* PROBLEM DESCRIPTION
Write out again only the lines that run from the start of the entries to the line containing "统计学习理论提供了量化模型容量的不同方法。", both included.

(Saved data entries)
Start of Block
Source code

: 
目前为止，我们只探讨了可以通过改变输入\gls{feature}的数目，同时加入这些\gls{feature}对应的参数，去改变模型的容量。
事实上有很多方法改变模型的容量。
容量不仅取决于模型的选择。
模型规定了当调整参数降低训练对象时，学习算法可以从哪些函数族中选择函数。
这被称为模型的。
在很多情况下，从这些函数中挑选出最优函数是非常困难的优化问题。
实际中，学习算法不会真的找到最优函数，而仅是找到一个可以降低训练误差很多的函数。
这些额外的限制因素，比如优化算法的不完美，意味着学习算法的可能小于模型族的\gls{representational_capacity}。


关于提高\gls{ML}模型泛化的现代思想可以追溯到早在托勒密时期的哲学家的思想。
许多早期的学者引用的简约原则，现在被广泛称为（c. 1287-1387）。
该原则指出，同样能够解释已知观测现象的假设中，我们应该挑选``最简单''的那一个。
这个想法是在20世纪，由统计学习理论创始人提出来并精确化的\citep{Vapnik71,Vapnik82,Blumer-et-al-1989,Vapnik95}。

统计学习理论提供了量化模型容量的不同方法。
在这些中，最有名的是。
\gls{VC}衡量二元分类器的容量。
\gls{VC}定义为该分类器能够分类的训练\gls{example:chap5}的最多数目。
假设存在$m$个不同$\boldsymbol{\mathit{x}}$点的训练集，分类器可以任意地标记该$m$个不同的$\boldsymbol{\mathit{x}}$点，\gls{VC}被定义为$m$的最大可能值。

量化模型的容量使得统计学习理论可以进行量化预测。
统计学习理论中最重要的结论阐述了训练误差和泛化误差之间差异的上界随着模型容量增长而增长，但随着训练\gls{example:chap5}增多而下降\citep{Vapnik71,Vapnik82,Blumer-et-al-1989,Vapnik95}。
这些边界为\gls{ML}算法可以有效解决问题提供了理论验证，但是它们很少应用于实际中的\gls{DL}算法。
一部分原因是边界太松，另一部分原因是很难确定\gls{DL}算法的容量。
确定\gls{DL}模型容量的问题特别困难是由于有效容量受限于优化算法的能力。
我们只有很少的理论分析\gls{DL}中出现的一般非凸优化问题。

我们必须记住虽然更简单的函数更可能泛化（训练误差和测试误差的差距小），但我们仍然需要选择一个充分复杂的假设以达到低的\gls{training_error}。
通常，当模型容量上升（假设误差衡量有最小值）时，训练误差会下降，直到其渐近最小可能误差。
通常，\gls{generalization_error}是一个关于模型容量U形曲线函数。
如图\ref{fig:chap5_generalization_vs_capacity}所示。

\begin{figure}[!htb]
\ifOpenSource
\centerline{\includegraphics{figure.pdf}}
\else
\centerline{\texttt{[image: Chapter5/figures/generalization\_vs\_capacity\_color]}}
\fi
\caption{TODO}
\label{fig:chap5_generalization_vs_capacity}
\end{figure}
End of Block
* SOLVED PROBLEM
Source code

: 
目前为止，我们只探讨了可以通过改变输入\gls{feature}的数目，同时加入这些\gls{feature}对应的参数，去改变模型的容量。
事实上有很多方法改变模型的容量。
容量不仅取决于模型的选择。
模型规定了当调整参数降低训练对象时，学习算法可以从哪些函数族中选择函数。
这被称为模型的。
在很多情况下，从这些函数中挑选出最优函数是非常困难的优化问题。
实际中，学习算法不会真的找到最优函数，而仅是找到一个可以降低训练误差很多的函数。
这些额外的限制因素，比如优化算法的不完美，意味着学习算法的可能小于模型族的\gls{representational_capacity}。


关于提高\gls{ML}模型泛化的现代思想可以追溯到早在托勒密时期的哲学家的思想。
许多早期的学者引用的简约原则，现在被广泛称为（c. 1287-1387）。
该原则指出，同样能够解释已知观测现象的假设中，我们应该挑选``最简单''的那一个。
这个想法是在20世纪，由统计学习理论创始人提出来并精确化的\citep{Vapnik71,Vapnik82,Blumer-et-al-1989,Vapnik95}。

统计学习理论提供了量化模型容量的不同方法。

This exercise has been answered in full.